<<<<

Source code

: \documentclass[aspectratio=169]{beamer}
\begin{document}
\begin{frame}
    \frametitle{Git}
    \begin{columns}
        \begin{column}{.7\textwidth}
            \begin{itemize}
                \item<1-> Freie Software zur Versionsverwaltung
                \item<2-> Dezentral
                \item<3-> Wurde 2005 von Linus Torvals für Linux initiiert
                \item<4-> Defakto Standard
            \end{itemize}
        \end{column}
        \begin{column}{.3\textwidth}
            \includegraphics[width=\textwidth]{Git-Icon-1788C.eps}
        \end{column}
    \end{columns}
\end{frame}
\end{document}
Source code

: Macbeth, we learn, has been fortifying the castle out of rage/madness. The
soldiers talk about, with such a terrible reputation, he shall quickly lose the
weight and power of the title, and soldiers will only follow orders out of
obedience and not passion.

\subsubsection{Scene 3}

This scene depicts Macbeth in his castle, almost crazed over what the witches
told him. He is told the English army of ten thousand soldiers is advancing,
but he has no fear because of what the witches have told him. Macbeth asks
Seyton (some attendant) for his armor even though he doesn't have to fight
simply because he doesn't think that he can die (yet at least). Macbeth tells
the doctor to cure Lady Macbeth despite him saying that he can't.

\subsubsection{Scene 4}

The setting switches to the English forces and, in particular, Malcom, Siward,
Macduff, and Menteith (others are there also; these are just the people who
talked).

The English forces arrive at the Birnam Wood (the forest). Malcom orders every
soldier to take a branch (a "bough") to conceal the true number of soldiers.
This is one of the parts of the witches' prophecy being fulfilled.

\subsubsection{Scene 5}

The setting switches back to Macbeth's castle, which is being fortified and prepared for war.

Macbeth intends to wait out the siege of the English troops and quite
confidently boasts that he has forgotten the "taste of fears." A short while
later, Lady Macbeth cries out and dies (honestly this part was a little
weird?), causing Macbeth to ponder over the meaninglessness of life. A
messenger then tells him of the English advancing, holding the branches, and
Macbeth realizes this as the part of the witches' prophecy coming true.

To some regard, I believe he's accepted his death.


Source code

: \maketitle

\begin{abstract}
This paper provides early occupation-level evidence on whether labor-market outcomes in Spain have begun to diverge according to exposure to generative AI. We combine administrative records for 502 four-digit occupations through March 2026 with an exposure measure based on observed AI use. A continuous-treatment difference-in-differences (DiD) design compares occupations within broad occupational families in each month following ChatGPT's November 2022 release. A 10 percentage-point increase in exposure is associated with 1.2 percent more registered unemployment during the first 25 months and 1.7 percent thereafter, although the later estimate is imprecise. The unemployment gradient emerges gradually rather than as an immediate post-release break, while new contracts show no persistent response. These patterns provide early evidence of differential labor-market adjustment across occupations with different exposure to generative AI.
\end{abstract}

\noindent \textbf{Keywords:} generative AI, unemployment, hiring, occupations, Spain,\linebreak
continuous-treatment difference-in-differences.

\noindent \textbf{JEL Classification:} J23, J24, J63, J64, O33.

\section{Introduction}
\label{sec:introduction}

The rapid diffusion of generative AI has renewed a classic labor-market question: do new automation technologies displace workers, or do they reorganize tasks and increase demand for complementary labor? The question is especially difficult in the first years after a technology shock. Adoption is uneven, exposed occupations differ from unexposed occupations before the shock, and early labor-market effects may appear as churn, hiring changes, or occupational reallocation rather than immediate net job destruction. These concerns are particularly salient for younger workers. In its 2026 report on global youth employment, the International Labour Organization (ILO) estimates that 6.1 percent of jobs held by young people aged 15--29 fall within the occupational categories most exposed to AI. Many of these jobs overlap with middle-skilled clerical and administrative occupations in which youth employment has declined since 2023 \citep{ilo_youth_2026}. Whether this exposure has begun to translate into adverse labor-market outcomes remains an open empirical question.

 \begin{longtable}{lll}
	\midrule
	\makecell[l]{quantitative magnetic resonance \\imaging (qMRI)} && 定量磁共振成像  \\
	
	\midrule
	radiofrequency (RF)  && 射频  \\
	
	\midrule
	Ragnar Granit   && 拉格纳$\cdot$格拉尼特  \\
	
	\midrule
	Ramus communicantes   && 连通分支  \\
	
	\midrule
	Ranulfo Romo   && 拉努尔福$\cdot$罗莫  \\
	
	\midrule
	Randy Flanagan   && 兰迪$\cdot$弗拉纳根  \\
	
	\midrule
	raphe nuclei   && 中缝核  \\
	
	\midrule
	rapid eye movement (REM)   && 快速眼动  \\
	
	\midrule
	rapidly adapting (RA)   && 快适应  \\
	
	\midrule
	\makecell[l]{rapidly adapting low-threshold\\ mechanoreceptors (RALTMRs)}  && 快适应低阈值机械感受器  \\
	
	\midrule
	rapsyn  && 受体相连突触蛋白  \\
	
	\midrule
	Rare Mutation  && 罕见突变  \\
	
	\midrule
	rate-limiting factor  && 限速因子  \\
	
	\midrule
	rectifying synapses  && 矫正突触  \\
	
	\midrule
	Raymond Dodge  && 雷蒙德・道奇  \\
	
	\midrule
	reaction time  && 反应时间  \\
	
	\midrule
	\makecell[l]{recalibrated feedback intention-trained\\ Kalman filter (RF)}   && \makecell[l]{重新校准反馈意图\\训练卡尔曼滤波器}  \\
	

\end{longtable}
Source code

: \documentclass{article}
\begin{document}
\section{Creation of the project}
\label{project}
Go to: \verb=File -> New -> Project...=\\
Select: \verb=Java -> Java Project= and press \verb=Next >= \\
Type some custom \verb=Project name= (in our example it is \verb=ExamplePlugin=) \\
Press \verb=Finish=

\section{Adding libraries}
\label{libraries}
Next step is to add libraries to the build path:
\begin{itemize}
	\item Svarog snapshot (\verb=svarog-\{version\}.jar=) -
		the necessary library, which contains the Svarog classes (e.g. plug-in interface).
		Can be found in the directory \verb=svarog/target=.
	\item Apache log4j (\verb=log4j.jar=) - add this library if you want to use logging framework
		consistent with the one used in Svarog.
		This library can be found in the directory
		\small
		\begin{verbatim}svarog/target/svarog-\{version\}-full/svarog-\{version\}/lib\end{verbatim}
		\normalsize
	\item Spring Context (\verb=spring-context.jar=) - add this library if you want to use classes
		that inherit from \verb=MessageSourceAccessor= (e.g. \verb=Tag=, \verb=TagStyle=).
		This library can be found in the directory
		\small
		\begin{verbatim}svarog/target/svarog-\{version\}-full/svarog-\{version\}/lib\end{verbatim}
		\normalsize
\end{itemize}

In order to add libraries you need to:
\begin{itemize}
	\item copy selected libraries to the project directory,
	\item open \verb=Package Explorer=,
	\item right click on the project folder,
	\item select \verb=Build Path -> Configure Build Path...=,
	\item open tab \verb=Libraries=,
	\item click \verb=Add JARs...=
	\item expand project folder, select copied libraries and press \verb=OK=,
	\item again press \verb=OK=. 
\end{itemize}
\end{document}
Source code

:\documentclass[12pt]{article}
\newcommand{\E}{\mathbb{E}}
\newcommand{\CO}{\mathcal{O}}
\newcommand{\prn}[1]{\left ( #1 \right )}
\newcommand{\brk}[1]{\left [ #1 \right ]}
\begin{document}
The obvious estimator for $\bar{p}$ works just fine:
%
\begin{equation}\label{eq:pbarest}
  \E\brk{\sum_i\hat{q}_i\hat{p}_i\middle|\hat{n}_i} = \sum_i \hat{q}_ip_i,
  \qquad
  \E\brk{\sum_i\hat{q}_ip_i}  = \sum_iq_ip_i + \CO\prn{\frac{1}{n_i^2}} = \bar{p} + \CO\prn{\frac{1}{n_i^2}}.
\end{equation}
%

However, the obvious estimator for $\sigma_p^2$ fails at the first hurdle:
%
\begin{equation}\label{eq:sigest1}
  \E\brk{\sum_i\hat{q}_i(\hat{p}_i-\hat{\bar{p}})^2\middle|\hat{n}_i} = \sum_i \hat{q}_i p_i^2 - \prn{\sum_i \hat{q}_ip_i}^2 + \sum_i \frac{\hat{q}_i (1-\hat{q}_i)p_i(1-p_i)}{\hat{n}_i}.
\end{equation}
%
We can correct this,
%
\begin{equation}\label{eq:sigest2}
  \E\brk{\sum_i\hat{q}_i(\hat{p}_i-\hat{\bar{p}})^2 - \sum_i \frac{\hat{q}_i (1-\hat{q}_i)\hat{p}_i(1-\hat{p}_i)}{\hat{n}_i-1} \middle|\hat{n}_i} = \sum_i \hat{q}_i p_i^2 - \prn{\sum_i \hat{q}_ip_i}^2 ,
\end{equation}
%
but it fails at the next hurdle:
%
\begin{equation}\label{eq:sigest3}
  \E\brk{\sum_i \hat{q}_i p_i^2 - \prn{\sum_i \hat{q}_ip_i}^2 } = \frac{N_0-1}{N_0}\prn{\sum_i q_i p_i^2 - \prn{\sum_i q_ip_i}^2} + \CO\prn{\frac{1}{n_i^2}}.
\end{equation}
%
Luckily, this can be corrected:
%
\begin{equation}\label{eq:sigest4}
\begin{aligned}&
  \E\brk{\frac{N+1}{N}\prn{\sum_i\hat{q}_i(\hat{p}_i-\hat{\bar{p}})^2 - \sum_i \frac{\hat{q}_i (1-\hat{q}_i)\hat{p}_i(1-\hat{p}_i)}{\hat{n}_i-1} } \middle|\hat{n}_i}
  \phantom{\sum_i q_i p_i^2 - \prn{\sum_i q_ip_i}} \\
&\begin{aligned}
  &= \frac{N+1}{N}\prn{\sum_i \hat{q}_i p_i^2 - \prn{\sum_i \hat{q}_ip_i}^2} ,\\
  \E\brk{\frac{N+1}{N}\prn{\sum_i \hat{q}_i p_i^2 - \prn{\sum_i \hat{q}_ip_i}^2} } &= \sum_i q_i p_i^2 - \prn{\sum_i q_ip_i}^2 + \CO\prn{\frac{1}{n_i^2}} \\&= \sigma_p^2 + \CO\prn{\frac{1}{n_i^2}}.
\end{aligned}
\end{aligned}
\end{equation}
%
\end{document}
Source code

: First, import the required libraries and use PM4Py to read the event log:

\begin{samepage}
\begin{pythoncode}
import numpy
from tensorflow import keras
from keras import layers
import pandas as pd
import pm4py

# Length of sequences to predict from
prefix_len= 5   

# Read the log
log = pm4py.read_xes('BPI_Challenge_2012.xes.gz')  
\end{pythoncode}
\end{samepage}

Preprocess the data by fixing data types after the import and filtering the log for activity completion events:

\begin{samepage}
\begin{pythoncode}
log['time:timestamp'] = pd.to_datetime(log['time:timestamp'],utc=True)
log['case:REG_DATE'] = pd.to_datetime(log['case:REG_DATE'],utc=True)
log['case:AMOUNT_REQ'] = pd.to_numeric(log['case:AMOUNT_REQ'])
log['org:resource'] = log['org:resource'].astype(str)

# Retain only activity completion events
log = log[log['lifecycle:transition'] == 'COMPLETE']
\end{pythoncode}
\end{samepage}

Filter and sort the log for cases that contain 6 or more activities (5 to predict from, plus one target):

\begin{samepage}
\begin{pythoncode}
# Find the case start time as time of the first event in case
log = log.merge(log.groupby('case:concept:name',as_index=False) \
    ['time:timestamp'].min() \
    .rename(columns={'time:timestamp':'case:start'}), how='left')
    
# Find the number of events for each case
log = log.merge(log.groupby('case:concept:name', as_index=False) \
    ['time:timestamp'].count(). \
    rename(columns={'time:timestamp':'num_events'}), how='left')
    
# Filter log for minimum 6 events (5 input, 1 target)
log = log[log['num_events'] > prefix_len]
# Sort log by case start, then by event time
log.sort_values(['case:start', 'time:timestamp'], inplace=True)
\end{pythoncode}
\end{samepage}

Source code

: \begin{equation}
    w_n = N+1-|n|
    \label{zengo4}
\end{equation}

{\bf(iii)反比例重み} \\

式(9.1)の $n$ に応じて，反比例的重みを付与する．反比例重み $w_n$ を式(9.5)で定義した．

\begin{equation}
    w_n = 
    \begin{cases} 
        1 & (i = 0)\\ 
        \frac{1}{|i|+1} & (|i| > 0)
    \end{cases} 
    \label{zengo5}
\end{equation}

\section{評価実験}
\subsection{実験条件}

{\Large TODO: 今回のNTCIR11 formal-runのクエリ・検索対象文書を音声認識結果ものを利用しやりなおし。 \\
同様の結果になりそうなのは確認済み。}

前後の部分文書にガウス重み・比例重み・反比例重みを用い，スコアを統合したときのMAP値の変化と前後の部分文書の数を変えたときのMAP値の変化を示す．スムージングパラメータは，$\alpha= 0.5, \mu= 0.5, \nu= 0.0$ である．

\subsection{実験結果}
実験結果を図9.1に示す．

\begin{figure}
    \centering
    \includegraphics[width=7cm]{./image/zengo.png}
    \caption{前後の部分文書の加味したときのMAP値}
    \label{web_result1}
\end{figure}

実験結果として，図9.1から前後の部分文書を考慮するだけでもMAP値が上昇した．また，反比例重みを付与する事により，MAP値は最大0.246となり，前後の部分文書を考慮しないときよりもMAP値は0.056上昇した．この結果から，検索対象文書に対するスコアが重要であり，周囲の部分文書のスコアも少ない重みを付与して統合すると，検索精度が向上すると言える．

>>>>

Exercise prompt :: In the listing above, find the line with "# Length of sequences to predict from" and the line with "# Sort log by case start, then by event time", then print exactly those lines and every line between them.

Task answer ::
# Length of sequences to predict from
prefix_len= 5   

# Read the log
log = pm4py.read_xes('BPI_Challenge_2012.xes.gz')  
\end{pythoncode}
\end{samepage}

Preprocess the data by fixing data types after the import and filtering the log for activity completion events:

\begin{samepage}
\begin{pythoncode}
log['time:timestamp'] = pd.to_datetime(log['time:timestamp'],utc=True)
log['case:REG_DATE'] = pd.to_datetime(log['case:REG_DATE'],utc=True)
log['case:AMOUNT_REQ'] = pd.to_numeric(log['case:AMOUNT_REQ'])
log['org:resource'] = log['org:resource'].astype(str)

# Retain only activity completion events
log = log[log['lifecycle:transition'] == 'COMPLETE']
\end{pythoncode}
\end{samepage}

Filter and sort the log for cases that contain 6 or more activities (5 to predict from, plus one target):

\begin{samepage}
\begin{pythoncode}
# Find the case start time as time of the first event in case
log = log.merge(log.groupby('case:concept:name',as_index=False) \
    ['time:timestamp'].min() \
    .rename(columns={'time:timestamp':'case:start'}), how='left')
    
# Find the number of events for each case
log = log.merge(log.groupby('case:concept:name', as_index=False) \
    ['time:timestamp'].count(). \
    rename(columns={'time:timestamp':'num_events'}), how='left')
    
# Filter log for minimum 6 events (5 input, 1 target)
log = log[log['num_events'] > prefix_len]
# Sort log by case start, then by event time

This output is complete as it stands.